*** RECORD EXTRACTS ***

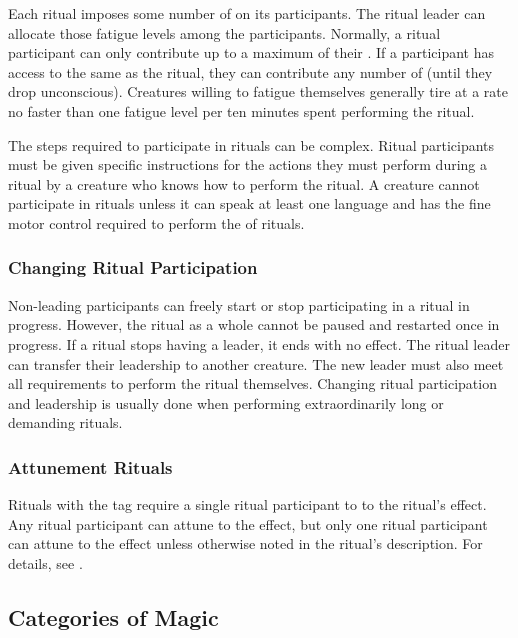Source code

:       Each ritual imposes some number of  on its participants.
      The ritual leader can allocate those fatigue levels among the participants.
      Normally, a ritual participant can only contribute  up to a maximum of their .
      If a participant has access to the same  as the ritual, they can contribute any number of  (until they drop unconscious).
      Creatures willing to fatigue themselves generally tire at a rate no faster than one fatigue level per ten minutes spent performing the ritual.

      The steps required to participate in rituals can be complex.
      Ritual participants must be given specific instructions for the actions they must perform during a ritual by a creature who knows how to perform the ritual.
      A creature cannot participate in rituals unless it can speak at least one language and has the fine motor control required to perform the  of rituals.

    \subsubsection{Changing Ritual Participation}
      Non-leading participants can freely start or stop participating in a ritual in progress.
      However, the ritual as a whole cannot be paused and restarted once in progress.
      If a ritual stops having a leader, it ends with no effect.
      The ritual leader can transfer their leadership to another creature.
      The new leader must also meet all requirements to perform the ritual themselves.
      Changing ritual participation and leadership is usually done when performing extraordinarily long or demanding rituals.

    \subsubsection{Attunement Rituals}
      Rituals with the  tag require a single ritual participant to  to the ritual's effect.
      Any ritual participant can attune to the effect, but only one ritual participant can attune to the effect unless otherwise noted in the ritual's description.
      For details, see .

  \subsection{Categories of Magic}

*** End of RECORD EXTRACTS ***

All records above are to be printed exactly, minus the pictures they contain.

Source code

:       Each ritual imposes some number of  on its participants.
      The ritual leader can allocate those fatigue levels among the participants.
      Normally, a ritual participant can only contribute  up to a maximum of their .
      If a participant has access to the same  as the ritual, they can contribute any number of  (until they drop unconscious).
      Creatures willing to fatigue themselves generally tire at a rate no faster than one fatigue level per ten minutes spent performing the ritual.

      The steps required to participate in rituals can be complex.
      Ritual participants must be given specific instructions for the actions they must perform during a ritual by a creature who knows how to perform the ritual.
      A creature cannot participate in rituals unless it can speak at least one language and has the fine motor control required to perform the  of rituals.

    \subsubsection{Changing Ritual Participation}
      Non-leading participants can freely start or stop participating in a ritual in progress.
      However, the ritual as a whole cannot be paused and restarted once in progress.
      If a ritual stops having a leader, it ends with no effect.
      The ritual leader can transfer their leadership to another creature.
      The new leader must also meet all requirements to perform the ritual themselves.
      Changing ritual participation and leadership is usually done when performing extraordinarily long or demanding rituals.

    \subsubsection{Attunement Rituals}
      Rituals with the  tag require a single ritual participant to  to the ritual's effect.
      Any ritual participant can attune to the effect, but only one ritual participant can attune to the effect unless otherwise noted in the ritual's description.
      For details, see .

  \subsection{Categories of Magic}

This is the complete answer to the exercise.